The company said the funds would be used for repairing the balance sheet, and providing greater flexibility for the business to invest.
Revenues for the period came in at £3.65 billion, a 7.2% rise on the corresponding period last year, however adjusted earnings per share, at 6.6p, fell by 13.2%. The dividend remained flat at 3.42p.
The company reported a "strong and growing global contract pipeline of £4 billion per year, leading to optimism for sustainable profit growth. Almanza said: "In the near term, 2013 will be a year of consolidation for the group with the actions we are now taking starting to deliver tangible benefits during 2014."
Analysts' view
Investec analyst Gideon Adler placed forecasts under review following the announcement, as the numbers came out at the lower end of the expectation range. "Traumas were expected, and much will now lean on the message struck by management this morning," said Adler, who retained his 'buy' recommendation.

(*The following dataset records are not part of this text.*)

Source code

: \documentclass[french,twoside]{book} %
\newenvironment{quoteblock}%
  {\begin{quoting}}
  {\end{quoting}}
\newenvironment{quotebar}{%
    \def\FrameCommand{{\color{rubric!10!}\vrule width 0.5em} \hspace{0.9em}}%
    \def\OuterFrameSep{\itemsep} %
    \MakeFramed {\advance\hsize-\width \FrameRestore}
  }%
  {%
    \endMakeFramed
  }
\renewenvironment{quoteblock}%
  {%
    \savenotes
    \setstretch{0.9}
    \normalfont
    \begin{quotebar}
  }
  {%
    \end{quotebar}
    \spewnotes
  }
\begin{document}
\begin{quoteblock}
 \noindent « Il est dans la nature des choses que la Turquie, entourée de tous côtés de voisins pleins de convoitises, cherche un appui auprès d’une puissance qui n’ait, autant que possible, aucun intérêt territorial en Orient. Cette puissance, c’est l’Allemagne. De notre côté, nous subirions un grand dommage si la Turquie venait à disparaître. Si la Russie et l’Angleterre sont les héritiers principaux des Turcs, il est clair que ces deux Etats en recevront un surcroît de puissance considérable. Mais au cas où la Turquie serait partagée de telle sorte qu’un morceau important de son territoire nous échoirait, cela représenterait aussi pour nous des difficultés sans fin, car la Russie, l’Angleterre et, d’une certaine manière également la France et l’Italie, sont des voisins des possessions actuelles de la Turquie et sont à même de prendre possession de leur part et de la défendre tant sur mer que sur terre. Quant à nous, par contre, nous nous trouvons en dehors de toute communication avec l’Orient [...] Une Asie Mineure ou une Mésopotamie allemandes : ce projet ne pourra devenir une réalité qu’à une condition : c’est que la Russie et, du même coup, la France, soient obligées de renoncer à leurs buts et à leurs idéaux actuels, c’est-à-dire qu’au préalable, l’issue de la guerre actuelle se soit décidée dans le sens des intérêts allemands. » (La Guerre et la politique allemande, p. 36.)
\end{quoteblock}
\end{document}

Proceeds from disposals, both realised and prospective, should support a gearing of up to 2.5 times this year, especially when considering the new equity that is being raised. This assumes even a 10% earnings downgrade, said Adler, however this may be conservative.
Panmure Gordon analysts Mike Allen and Paul Jones also found G4S's results lower than they had expected. "We think management has done enough to shore up the balance sheet with the placing and disposals, with more to come in the second half," said the analysts, who maintained a 'hold' rating for now but were reassessing their target price.